#### Supplied material ####

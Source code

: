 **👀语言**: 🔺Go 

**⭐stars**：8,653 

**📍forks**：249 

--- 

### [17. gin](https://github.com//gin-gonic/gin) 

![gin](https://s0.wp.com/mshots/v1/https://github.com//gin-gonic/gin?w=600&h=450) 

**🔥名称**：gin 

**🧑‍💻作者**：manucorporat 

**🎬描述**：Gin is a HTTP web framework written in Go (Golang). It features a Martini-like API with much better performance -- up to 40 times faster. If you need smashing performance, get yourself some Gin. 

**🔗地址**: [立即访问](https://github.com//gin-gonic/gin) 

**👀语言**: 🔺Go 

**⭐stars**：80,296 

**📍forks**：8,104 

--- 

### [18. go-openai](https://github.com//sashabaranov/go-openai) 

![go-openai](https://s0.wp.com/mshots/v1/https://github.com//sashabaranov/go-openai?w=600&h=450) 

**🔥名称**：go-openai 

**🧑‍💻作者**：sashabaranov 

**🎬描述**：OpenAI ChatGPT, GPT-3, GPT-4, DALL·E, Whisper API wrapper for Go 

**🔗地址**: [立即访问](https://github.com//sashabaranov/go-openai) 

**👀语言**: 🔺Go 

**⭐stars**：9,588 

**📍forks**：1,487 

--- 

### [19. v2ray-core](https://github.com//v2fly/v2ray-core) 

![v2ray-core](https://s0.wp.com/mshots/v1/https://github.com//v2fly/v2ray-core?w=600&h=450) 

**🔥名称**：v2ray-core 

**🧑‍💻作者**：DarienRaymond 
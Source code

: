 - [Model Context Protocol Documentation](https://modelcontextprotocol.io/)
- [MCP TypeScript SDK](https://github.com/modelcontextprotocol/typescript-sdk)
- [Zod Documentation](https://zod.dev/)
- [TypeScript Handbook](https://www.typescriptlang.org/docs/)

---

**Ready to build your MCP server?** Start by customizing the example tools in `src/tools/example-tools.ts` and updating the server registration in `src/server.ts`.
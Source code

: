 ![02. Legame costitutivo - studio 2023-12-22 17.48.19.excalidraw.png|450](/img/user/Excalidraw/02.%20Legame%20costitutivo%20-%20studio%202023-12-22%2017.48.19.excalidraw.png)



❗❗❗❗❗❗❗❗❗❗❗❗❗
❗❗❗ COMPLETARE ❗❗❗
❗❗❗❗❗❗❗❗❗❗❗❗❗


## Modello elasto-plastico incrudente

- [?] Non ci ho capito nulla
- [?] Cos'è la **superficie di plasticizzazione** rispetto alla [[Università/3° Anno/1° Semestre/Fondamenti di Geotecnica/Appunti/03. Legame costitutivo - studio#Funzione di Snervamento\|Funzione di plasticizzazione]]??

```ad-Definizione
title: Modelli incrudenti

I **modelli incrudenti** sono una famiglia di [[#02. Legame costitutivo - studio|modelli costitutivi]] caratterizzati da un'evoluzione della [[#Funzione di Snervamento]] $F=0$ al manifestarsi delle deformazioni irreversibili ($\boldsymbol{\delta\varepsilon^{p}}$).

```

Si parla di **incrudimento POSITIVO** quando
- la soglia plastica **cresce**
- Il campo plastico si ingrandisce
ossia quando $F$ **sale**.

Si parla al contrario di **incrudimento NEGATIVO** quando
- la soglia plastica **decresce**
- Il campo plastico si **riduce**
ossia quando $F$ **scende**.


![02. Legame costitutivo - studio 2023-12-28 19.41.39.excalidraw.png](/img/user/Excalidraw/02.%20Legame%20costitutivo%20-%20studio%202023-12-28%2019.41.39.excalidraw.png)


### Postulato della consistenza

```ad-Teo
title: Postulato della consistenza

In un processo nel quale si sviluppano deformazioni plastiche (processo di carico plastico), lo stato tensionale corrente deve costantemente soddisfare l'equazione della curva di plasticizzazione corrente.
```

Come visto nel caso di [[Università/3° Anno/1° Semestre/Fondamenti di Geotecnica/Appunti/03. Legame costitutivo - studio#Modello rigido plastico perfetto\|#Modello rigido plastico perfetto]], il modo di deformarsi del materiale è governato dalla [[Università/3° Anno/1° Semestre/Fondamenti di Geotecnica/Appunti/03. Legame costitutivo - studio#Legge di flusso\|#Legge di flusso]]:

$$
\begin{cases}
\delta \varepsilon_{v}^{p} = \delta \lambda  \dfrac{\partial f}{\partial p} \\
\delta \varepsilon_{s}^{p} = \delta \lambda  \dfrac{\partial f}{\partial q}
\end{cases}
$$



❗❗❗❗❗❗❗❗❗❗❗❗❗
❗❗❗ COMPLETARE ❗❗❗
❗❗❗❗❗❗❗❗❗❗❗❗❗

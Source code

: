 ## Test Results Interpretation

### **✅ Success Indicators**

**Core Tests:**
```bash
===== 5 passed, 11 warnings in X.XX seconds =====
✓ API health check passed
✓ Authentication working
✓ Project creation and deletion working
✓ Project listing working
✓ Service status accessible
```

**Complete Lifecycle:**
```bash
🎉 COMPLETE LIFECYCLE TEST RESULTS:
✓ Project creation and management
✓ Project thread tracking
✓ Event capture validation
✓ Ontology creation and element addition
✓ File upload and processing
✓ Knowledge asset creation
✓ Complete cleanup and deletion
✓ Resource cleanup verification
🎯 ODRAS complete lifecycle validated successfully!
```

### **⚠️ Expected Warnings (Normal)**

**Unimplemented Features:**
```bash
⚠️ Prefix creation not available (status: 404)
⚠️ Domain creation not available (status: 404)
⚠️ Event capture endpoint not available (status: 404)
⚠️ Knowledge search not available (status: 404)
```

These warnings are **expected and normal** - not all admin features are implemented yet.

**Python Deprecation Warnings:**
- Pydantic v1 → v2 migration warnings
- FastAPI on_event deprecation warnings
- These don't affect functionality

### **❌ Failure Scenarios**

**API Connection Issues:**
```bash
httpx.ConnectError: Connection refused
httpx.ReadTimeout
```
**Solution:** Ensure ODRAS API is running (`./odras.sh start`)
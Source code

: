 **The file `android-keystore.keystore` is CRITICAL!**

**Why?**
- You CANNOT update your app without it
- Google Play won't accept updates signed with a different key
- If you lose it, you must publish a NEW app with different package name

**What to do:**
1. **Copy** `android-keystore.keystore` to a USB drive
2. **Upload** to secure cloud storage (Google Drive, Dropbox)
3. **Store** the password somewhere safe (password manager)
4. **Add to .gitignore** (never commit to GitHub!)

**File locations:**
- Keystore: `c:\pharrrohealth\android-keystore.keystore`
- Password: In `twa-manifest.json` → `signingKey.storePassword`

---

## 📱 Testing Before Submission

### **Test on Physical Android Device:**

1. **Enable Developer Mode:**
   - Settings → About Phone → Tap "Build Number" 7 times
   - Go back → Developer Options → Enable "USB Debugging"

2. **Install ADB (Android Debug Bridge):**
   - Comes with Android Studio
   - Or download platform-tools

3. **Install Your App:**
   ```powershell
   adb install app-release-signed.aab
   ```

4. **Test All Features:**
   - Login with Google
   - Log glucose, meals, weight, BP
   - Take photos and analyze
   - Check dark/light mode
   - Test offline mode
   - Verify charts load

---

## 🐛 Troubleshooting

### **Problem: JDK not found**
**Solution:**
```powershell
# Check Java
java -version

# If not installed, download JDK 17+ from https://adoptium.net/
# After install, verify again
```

####

### [Directions]
Once more, write all of the records exactly as given.

### [Response]
Source code

: **👀语言**: 🔺Go 

**⭐stars**：8,653 

**📍forks**：249 

--- 

### [17. gin](https://github.com//gin-gonic/gin) 

![gin](https://s0.wp.com/mshots/v1/https://github.com//gin-gonic/gin?w=600&h=450) 

**🔥名称**：gin 

**🧑‍💻作者**：manucorporat 

**🎬描述**：Gin is a HTTP web framework written in Go (Golang). It features a Martini-like API with much better performance -- up to 40 times faster. If you need smashing performance, get yourself some Gin. 

**🔗地址**: [立即访问](https://github.com//gin-gonic/gin) 

**👀语言**: 🔺Go 

**⭐stars**：80,296 

**📍forks**：8,104 

--- 

### [18. go-openai](https://github.com//sashabaranov/go-openai) 

![go-openai](https://s0.wp.com/mshots/v1/https://github.com//sashabaranov/go-openai?w=600&h=450) 

**🔥名称**：go-openai 

**🧑‍💻作者**：sashabaranov 

**🎬描述**：OpenAI ChatGPT, GPT-3, GPT-4, DALL·E, Whisper API wrapper for Go 

**🔗地址**: [立即访问](https://github.com//sashabaranov/go-openai) 

**👀语言**: 🔺Go 

**⭐stars**：9,588 

**📍forks**：1,487 

--- 

### [19. v2ray-core](https://github.com//v2fly/v2ray-core) 

![v2ray-core](https://s0.wp.com/mshots/v1/https://github.com//v2fly/v2ray-core?w=600&h=450) 

**🔥名称**：v2ray-core 

**🧑‍💻作者**：DarienRaymond 
Source code

: - [Model Context Protocol Documentation](https://modelcontextprotocol.io/)
- [MCP TypeScript SDK](https://github.com/modelcontextprotocol/typescript-sdk)
- [Zod Documentation](https://zod.dev/)
- [TypeScript Handbook](https://www.typescriptlang.org/docs/)

---

**Ready to build your MCP server?** Start by customizing the example tools in `src/tools/example-tools.ts` and updating the server registration in `src/server.ts`.
Source code

: ![02. Legame costitutivo - studio 2023-12-22 17.48.19.excalidraw.png|450](/img/user/Excalidraw/02.%20Legame%20costitutivo%20-%20studio%202023-12-22%2017.48.19.excalidraw.png)



❗❗❗❗❗❗❗❗❗❗❗❗❗
❗❗❗ COMPLETARE ❗❗❗
❗❗❗❗❗❗❗❗❗❗❗❗❗


## Modello elasto-plastico incrudente

- [?] Non ci ho capito nulla
- [?] Cos'è la **superficie di plasticizzazione** rispetto alla [[Università/3° Anno/1° Semestre/Fondamenti di Geotecnica/Appunti/03. Legame costitutivo - studio#Funzione di Snervamento\|Funzione di plasticizzazione]]??

```ad-Definizione
title: Modelli incrudenti

I **modelli incrudenti** sono una famiglia di [[#02. Legame costitutivo - studio|modelli costitutivi]] caratterizzati da un'evoluzione della [[#Funzione di Snervamento]] $F=0$ al manifestarsi delle deformazioni irreversibili ($\boldsymbol{\delta\varepsilon^{p}}$).

```

Si parla di **incrudimento POSITIVO** quando
- la soglia plastica **cresce**
- Il campo plastico si ingrandisce
ossia quando $F$ **sale**.

Si parla al contrario di **incrudimento NEGATIVO** quando
- la soglia plastica **decresce**
- Il campo plastico si **riduce**
ossia quando $F$ **scende**.


![02. Legame costitutivo - studio 2023-12-28 19.41.39.excalidraw.png](/img/user/Excalidraw/02.%20Legame%20costitutivo%20-%20studio%202023-12-28%2019.41.39.excalidraw.png)


### Postulato della consistenza

```ad-Teo
title: Postulato della consistenza

In un processo nel quale si sviluppano deformazioni plastiche (processo di carico plastico), lo stato tensionale corrente deve costantemente soddisfare l'equazione della curva di plasticizzazione corrente.
```

Come visto nel caso di [[Università/3° Anno/1° Semestre/Fondamenti di Geotecnica/Appunti/03. Legame costitutivo - studio#Modello rigido plastico perfetto\|#Modello rigido plastico perfetto]], il modo di deformarsi del materiale è governato dalla [[Università/3° Anno/1° Semestre/Fondamenti di Geotecnica/Appunti/03. Legame costitutivo - studio#Legge di flusso\|#Legge di flusso]]:

$$
\begin{cases}
\delta \varepsilon_{v}^{p} = \delta \lambda  \dfrac{\partial f}{\partial p} \\
\delta \varepsilon_{s}^{p} = \delta \lambda  \dfrac{\partial f}{\partial q}
\end{cases}
$$



❗❗❗❗❗❗❗❗❗❗❗❗❗
❗❗❗ COMPLETARE ❗❗❗
❗❗❗❗❗❗❗❗❗❗❗❗❗

Source code

: ## Test Results Interpretation

### **✅ Success Indicators**

**Core Tests:**
```bash
===== 5 passed, 11 warnings in X.XX seconds =====
✓ API health check passed
✓ Authentication working
✓ Project creation and deletion working
✓ Project listing working
✓ Service status accessible
```

**Complete Lifecycle:**
```bash
🎉 COMPLETE LIFECYCLE TEST RESULTS:
✓ Project creation and management
✓ Project thread tracking
✓ Event capture validation
✓ Ontology creation and element addition
✓ File upload and processing
✓ Knowledge asset creation
✓ Complete cleanup and deletion
✓ Resource cleanup verification
🎯 ODRAS complete lifecycle validated successfully!
```

### **⚠️ Expected Warnings (Normal)**

**Unimplemented Features:**
```bash
⚠️ Prefix creation not available (status: 404)
⚠️ Domain creation not available (status: 404)
⚠️ Event capture endpoint not available (status: 404)
⚠️ Knowledge search not available (status: 404)
```

These warnings are **expected and normal** - not all admin features are implemented yet.

**Python Deprecation Warnings:**
- Pydantic v1 → v2 migration warnings
- FastAPI on_event deprecation warnings
- These don't affect functionality

### **❌ Failure Scenarios**

**API Connection Issues:**
```bash
httpx.ConnectError: Connection refused
httpx.ReadTimeout
```
**Solution:** Ensure ODRAS API is running (`./odras.sh start`)
Source code

: **The file `android-keystore.keystore` is CRITICAL!**

**Why?**
- You CANNOT update your app without it
- Google Play won't accept updates signed with a different key
- If you lose it, you must publish a NEW app with different package name

**What to do:**
1. **Copy** `android-keystore.keystore` to a USB drive
2. **Upload** to secure cloud storage (Google Drive, Dropbox)
3. **Store** the password somewhere safe (password manager)
4. **Add to .gitignore** (never commit to GitHub!)

**File locations:**
- Keystore: `c:\pharrrohealth\android-keystore.keystore`
- Password: In `twa-manifest.json` → `signingKey.storePassword`

---

## 📱 Testing Before Submission

### **Test on Physical Android Device:**

1. **Enable Developer Mode:**
   - Settings → About Phone → Tap "Build Number" 7 times
   - Go back → Developer Options → Enable "USB Debugging"

2. **Install ADB (Android Debug Bridge):**
   - Comes with Android Studio
   - Or download platform-tools

3. **Install Your App:**
   ```powershell
   adb install app-release-signed.aab
   ```

4. **Test All Features:**
   - Login with Google
   - Log glucose, meals, weight, BP
   - Take photos and analyze
   - Check dark/light mode
   - Test offline mode
   - Verify charts load

---

## 🐛 Troubleshooting

### **Problem: JDK not found**
**Solution:**
```powershell
# Check Java
java -version

# If not installed, download JDK 17+ from https://adoptium.net/
# After install, verify again
```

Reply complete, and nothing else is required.